Stored entries
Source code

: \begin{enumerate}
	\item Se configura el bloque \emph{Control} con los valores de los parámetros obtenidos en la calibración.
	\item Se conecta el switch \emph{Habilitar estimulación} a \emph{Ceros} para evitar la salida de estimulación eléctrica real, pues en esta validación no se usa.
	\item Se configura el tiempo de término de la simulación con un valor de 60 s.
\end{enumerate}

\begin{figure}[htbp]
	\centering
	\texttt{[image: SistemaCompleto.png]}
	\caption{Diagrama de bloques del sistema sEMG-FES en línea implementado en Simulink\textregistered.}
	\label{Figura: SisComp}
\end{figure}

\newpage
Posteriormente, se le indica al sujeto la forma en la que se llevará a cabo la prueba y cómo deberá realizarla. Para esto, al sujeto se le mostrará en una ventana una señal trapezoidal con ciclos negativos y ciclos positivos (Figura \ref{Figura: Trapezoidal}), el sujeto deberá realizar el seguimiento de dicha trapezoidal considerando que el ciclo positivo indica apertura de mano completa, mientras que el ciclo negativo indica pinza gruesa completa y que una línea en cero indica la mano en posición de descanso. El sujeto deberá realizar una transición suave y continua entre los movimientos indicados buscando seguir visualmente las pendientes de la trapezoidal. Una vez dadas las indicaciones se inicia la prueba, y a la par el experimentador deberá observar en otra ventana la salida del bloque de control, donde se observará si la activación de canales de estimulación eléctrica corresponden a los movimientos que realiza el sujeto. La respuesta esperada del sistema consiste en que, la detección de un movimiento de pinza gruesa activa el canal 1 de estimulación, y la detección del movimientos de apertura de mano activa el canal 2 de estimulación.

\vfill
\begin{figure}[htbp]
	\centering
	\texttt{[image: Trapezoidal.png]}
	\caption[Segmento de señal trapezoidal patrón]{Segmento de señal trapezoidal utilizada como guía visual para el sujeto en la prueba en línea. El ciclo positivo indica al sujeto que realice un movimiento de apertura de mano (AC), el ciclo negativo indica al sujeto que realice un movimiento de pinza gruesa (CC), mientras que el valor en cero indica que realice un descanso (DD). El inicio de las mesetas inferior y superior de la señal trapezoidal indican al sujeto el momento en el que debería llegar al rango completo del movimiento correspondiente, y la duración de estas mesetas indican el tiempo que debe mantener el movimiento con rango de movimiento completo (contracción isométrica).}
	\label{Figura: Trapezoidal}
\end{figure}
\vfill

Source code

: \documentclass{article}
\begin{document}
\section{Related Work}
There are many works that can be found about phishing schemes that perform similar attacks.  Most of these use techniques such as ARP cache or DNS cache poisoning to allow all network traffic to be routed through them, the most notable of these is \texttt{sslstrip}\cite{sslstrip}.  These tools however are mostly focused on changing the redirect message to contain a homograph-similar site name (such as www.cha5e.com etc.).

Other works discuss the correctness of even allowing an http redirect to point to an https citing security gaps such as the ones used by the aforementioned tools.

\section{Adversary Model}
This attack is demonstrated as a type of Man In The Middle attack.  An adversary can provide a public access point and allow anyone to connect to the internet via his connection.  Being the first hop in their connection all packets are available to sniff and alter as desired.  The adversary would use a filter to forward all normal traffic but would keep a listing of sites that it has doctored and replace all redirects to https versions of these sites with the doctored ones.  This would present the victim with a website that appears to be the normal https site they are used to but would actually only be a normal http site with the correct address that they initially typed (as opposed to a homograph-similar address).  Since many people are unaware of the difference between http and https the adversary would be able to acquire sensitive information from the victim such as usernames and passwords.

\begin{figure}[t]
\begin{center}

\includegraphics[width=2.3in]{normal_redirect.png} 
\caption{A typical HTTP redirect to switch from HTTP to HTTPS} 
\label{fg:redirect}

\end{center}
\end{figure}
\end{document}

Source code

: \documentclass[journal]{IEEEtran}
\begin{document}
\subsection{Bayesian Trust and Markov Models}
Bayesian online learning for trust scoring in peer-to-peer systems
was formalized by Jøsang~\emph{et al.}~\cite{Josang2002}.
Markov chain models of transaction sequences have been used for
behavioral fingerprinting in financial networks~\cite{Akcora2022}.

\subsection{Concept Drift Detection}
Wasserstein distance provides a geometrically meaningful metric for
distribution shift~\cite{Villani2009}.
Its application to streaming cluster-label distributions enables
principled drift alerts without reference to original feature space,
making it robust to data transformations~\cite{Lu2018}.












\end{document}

PROBLEM
The records above should all be quoted exactly, please.

TASK ANSWER
Source code

: \begin{enumerate}
	\item Se configura el bloque \emph{Control} con los valores de los parámetros obtenidos en la calibración.
	\item Se conecta el switch \emph{Habilitar estimulación} a \emph{Ceros} para evitar la salida de estimulación eléctrica real, pues en esta validación no se usa.
	\item Se configura el tiempo de término de la simulación con un valor de 60 s.
\end{enumerate}

\begin{figure}[htbp]
	\centering
	\texttt{[image: SistemaCompleto.png]}
	\caption{Diagrama de bloques del sistema sEMG-FES en línea implementado en Simulink\textregistered.}
	\label{Figura: SisComp}
\end{figure}

\newpage
Posteriormente, se le indica al sujeto la forma en la que se llevará a cabo la prueba y cómo deberá realizarla. Para esto, al sujeto se le mostrará en una ventana una señal trapezoidal con ciclos negativos y ciclos positivos (Figura \ref{Figura: Trapezoidal}), el sujeto deberá realizar el seguimiento de dicha trapezoidal considerando que el ciclo positivo indica apertura de mano completa, mientras que el ciclo negativo indica pinza gruesa completa y que una línea en cero indica la mano en posición de descanso. El sujeto deberá realizar una transición suave y continua entre los movimientos indicados buscando seguir visualmente las pendientes de la trapezoidal. Una vez dadas las indicaciones se inicia la prueba, y a la par el experimentador deberá observar en otra ventana la salida del bloque de control, donde se observará si la activación de canales de estimulación eléctrica corresponden a los movimientos que realiza el sujeto. La respuesta esperada del sistema consiste en que, la detección de un movimiento de pinza gruesa activa el canal 1 de estimulación, y la detección del movimientos de apertura de mano activa el canal 2 de estimulación.

\vfill
\begin{figure}[htbp]
	\centering
	\texttt{[image: Trapezoidal.png]}
	\caption[Segmento de señal trapezoidal patrón]{Segmento de señal trapezoidal utilizada como guía visual para el sujeto en la prueba en línea. El ciclo positivo indica al sujeto que realice un movimiento de apertura de mano (AC), el ciclo negativo indica al sujeto que realice un movimiento de pinza gruesa (CC), mientras que el valor en cero indica que realice un descanso (DD). El inicio de las mesetas inferior y superior de la señal trapezoidal indican al sujeto el momento en el que debería llegar al rango completo del movimiento correspondiente, y la duración de estas mesetas indican el tiempo que debe mantener el movimiento con rango de movimiento completo (contracción isométrica).}
	\label{Figura: Trapezoidal}
\end{figure}
\vfill

Source code

: \documentclass{article}
\begin{document}
\section{Related Work}
There are many works that can be found about phishing schemes that perform similar attacks.  Most of these use techniques such as ARP cache or DNS cache poisoning to allow all network traffic to be routed through them, the most notable of these is \texttt{sslstrip}\cite{sslstrip}.  These tools however are mostly focused on changing the redirect message to contain a homograph-similar site name (such as www.cha5e.com etc.).

Other works discuss the correctness of even allowing an http redirect to point to an https citing security gaps such as the ones used by the aforementioned tools.

\section{Adversary Model}
This attack is demonstrated as a type of Man In The Middle attack.  An adversary can provide a public access point and allow anyone to connect to the internet via his connection.  Being the first hop in their connection all packets are available to sniff and alter as desired.  The adversary would use a filter to forward all normal traffic but would keep a listing of sites that it has doctored and replace all redirects to https versions of these sites with the doctored ones.  This would present the victim with a website that appears to be the normal https site they are used to but would actually only be a normal http site with the correct address that they initially typed (as opposed to a homograph-similar address).  Since many people are unaware of the difference between http and https the adversary would be able to acquire sensitive information from the victim such as usernames and passwords.

\begin{figure}[t]
\begin{center}

\includegraphics[width=2.3in]{normal_redirect.png} 
\caption{A typical HTTP redirect to switch from HTTP to HTTPS} 
\label{fg:redirect}

\end{center}
\end{figure}
\end{document}

Source code

: \documentclass[journal]{IEEEtran}
\begin{document}
\subsection{Bayesian Trust and Markov Models}
Bayesian online learning for trust scoring in peer-to-peer systems
was formalized by Jøsang~\emph{et al.}~\cite{Josang2002}.
Markov chain models of transaction sequences have been used for
behavioral fingerprinting in financial networks~\cite{Akcora2022}.

\subsection{Concept Drift Detection}
Wasserstein distance provides a geometrically meaningful metric for
distribution shift~\cite{Villani2009}.
Its application to streaming cluster-label distributions enables
principled drift alerts without reference to original feature space,
making it robust to data transformations~\cite{Lu2018}.












\end{document}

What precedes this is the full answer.